Nothing but a full, exact copy of the data is needed.

── Entries provided

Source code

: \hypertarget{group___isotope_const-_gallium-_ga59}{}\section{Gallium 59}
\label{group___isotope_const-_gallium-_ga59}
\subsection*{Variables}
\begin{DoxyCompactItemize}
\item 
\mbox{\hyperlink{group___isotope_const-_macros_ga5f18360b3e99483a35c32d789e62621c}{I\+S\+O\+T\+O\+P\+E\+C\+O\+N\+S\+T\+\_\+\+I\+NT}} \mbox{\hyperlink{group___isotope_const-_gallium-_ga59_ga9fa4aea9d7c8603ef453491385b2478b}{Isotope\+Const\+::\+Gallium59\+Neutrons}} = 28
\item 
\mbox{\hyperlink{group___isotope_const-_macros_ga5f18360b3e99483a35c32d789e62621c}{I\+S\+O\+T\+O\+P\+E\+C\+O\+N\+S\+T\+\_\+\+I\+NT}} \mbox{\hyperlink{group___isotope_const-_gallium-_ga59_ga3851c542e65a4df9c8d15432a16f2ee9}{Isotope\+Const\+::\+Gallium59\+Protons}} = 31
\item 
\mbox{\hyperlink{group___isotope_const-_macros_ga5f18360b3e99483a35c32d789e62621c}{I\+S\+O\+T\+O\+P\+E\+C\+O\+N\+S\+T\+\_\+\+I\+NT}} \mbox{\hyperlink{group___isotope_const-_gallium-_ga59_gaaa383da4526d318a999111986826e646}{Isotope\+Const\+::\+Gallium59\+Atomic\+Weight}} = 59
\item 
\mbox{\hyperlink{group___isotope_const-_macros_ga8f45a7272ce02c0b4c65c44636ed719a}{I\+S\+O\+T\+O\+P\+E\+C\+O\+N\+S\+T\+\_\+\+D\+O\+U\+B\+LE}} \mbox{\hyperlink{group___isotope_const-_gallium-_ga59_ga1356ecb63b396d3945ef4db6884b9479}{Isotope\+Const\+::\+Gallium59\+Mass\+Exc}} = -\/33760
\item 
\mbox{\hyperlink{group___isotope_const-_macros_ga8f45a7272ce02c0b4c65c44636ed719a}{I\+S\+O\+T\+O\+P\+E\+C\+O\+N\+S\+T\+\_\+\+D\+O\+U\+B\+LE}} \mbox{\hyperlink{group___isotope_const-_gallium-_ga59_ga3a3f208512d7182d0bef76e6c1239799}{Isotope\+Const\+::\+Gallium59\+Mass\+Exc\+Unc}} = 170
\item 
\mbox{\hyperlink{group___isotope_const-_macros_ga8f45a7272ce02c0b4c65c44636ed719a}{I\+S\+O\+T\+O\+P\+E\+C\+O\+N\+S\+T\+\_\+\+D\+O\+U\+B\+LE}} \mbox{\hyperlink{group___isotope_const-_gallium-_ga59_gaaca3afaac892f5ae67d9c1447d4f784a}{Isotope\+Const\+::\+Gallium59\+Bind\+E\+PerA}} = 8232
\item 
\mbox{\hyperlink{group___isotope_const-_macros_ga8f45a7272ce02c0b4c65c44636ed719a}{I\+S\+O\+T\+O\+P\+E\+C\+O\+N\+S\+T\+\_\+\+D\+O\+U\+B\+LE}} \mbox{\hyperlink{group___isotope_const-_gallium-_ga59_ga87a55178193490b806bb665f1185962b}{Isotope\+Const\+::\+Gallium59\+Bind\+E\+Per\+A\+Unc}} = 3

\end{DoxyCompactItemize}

────

Answer to the problem
Source code

: \hypertarget{group___isotope_const-_gallium-_ga59}{}\section{Gallium 59}
\label{group___isotope_const-_gallium-_ga59}
\subsection*{Variables}
\begin{DoxyCompactItemize}
\item 
\mbox{\hyperlink{group___isotope_const-_macros_ga5f18360b3e99483a35c32d789e62621c}{I\+S\+O\+T\+O\+P\+E\+C\+O\+N\+S\+T\+\_\+\+I\+NT}} \mbox{\hyperlink{group___isotope_const-_gallium-_ga59_ga9fa4aea9d7c8603ef453491385b2478b}{Isotope\+Const\+::\+Gallium59\+Neutrons}} = 28
\item 
\mbox{\hyperlink{group___isotope_const-_macros_ga5f18360b3e99483a35c32d789e62621c}{I\+S\+O\+T\+O\+P\+E\+C\+O\+N\+S\+T\+\_\+\+I\+NT}} \mbox{\hyperlink{group___isotope_const-_gallium-_ga59_ga3851c542e65a4df9c8d15432a16f2ee9}{Isotope\+Const\+::\+Gallium59\+Protons}} = 31
\item 
\mbox{\hyperlink{group___isotope_const-_macros_ga5f18360b3e99483a35c32d789e62621c}{I\+S\+O\+T\+O\+P\+E\+C\+O\+N\+S\+T\+\_\+\+I\+NT}} \mbox{\hyperlink{group___isotope_const-_gallium-_ga59_gaaa383da4526d318a999111986826e646}{Isotope\+Const\+::\+Gallium59\+Atomic\+Weight}} = 59
\item 
\mbox{\hyperlink{group___isotope_const-_macros_ga8f45a7272ce02c0b4c65c44636ed719a}{I\+S\+O\+T\+O\+P\+E\+C\+O\+N\+S\+T\+\_\+\+D\+O\+U\+B\+LE}} \mbox{\hyperlink{group___isotope_const-_gallium-_ga59_ga1356ecb63b396d3945ef4db6884b9479}{Isotope\+Const\+::\+Gallium59\+Mass\+Exc}} = -\/33760
\item 
\mbox{\hyperlink{group___isotope_const-_macros_ga8f45a7272ce02c0b4c65c44636ed719a}{I\+S\+O\+T\+O\+P\+E\+C\+O\+N\+S\+T\+\_\+\+D\+O\+U\+B\+LE}} \mbox{\hyperlink{group___isotope_const-_gallium-_ga59_ga3a3f208512d7182d0bef76e6c1239799}{Isotope\+Const\+::\+Gallium59\+Mass\+Exc\+Unc}} = 170
\item 
\mbox{\hyperlink{group___isotope_const-_macros_ga8f45a7272ce02c0b4c65c44636ed719a}{I\+S\+O\+T\+O\+P\+E\+C\+O\+N\+S\+T\+\_\+\+D\+O\+U\+B\+LE}} \mbox{\hyperlink{group___isotope_const-_gallium-_ga59_gaaca3afaac892f5ae67d9c1447d4f784a}{Isotope\+Const\+::\+Gallium59\+Bind\+E\+PerA}} = 8232
\item 
\mbox{\hyperlink{group___isotope_const-_macros_ga8f45a7272ce02c0b4c65c44636ed719a}{I\+S\+O\+T\+O\+P\+E\+C\+O\+N\+S\+T\+\_\+\+D\+O\+U\+B\+LE}} \mbox{\hyperlink{group___isotope_const-_gallium-_ga59_ga87a55178193490b806bb665f1185962b}{Isotope\+Const\+::\+Gallium59\+Bind\+E\+Per\+A\+Unc}} = 3

\end{DoxyCompactItemize}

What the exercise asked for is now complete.